*The task*. Reproduce the records below exactly, but only between the lines holding "integer between 1 and 3999" and "History: 27/08/2015 - Created", inclusive.

Data records
========================
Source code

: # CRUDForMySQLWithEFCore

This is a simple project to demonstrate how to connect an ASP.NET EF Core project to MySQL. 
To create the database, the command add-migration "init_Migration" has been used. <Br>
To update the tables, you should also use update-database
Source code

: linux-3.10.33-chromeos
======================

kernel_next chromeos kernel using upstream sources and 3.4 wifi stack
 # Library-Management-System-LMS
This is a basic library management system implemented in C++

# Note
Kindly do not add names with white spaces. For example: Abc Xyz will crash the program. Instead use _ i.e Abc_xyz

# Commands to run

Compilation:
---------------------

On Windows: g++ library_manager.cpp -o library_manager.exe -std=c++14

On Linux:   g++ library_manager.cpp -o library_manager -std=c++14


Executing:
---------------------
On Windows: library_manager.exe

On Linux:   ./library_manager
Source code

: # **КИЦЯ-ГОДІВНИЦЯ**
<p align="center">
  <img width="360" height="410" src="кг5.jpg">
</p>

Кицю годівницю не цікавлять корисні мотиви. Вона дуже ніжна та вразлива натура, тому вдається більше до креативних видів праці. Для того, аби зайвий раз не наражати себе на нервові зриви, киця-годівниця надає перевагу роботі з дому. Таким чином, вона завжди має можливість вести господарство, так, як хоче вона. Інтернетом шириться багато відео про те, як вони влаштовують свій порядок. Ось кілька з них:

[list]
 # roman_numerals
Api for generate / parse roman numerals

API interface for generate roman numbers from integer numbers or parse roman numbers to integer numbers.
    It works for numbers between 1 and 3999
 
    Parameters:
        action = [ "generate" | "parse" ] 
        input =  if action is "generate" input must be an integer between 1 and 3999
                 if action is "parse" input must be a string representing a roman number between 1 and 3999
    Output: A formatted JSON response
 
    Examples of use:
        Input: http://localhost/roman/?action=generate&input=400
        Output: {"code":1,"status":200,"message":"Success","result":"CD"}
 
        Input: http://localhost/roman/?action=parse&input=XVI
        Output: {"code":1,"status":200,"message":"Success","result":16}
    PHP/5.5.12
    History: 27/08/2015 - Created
========================
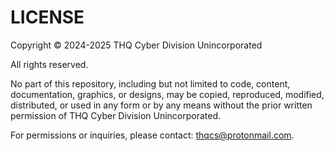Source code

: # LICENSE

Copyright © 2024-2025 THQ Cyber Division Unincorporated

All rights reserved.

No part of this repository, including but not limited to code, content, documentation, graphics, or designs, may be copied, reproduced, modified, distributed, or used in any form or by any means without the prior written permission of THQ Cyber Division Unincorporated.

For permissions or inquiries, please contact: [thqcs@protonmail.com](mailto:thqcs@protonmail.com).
========================
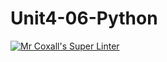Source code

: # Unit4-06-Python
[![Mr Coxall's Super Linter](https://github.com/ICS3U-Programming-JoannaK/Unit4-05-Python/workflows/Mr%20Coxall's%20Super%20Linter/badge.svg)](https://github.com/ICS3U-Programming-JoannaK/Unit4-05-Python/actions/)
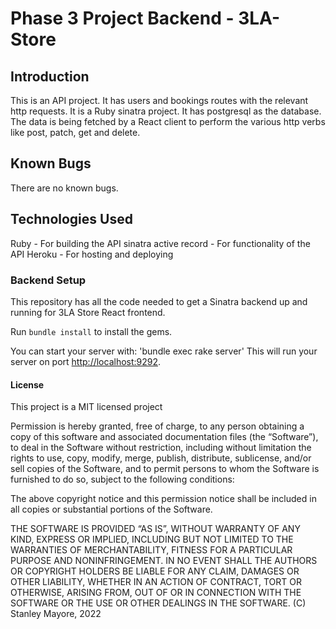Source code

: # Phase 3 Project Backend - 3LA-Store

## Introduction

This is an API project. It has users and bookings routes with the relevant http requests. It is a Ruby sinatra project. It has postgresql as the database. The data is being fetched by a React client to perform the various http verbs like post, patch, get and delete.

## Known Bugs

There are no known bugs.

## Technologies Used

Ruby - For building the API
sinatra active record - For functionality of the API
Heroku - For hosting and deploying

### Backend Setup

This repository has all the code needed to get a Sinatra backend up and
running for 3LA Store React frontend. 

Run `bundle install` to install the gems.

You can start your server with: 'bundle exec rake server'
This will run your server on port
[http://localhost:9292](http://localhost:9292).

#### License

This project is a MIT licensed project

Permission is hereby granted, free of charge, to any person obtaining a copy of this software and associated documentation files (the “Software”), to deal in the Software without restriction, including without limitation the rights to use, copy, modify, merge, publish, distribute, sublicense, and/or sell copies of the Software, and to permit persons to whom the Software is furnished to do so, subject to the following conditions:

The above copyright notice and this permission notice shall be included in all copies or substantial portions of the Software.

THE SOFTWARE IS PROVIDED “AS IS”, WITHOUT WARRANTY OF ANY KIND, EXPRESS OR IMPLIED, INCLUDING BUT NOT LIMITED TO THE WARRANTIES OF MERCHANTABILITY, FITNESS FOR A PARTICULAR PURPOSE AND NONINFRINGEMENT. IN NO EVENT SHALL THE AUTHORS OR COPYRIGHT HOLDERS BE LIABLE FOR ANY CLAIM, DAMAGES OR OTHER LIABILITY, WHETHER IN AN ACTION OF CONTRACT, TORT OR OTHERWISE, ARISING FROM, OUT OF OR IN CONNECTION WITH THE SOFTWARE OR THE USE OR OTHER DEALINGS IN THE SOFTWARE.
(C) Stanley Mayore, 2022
========================
*Solution for this exercise*.
        input =  if action is "generate" input must be an integer between 1 and 3999
                 if action is "parse" input must be a string representing a roman number between 1 and 3999
    Output: A formatted JSON response
 
    Examples of use:
        Input: http://localhost/roman/?action=generate&input=400
        Output: {"code":1,"status":200,"message":"Success","result":"CD"}
 
        Input: http://localhost/roman/?action=parse&input=XVI
        Output: {"code":1,"status":200,"message":"Success","result":16}
    PHP/5.5.12
    History: 27/08/2015 - Created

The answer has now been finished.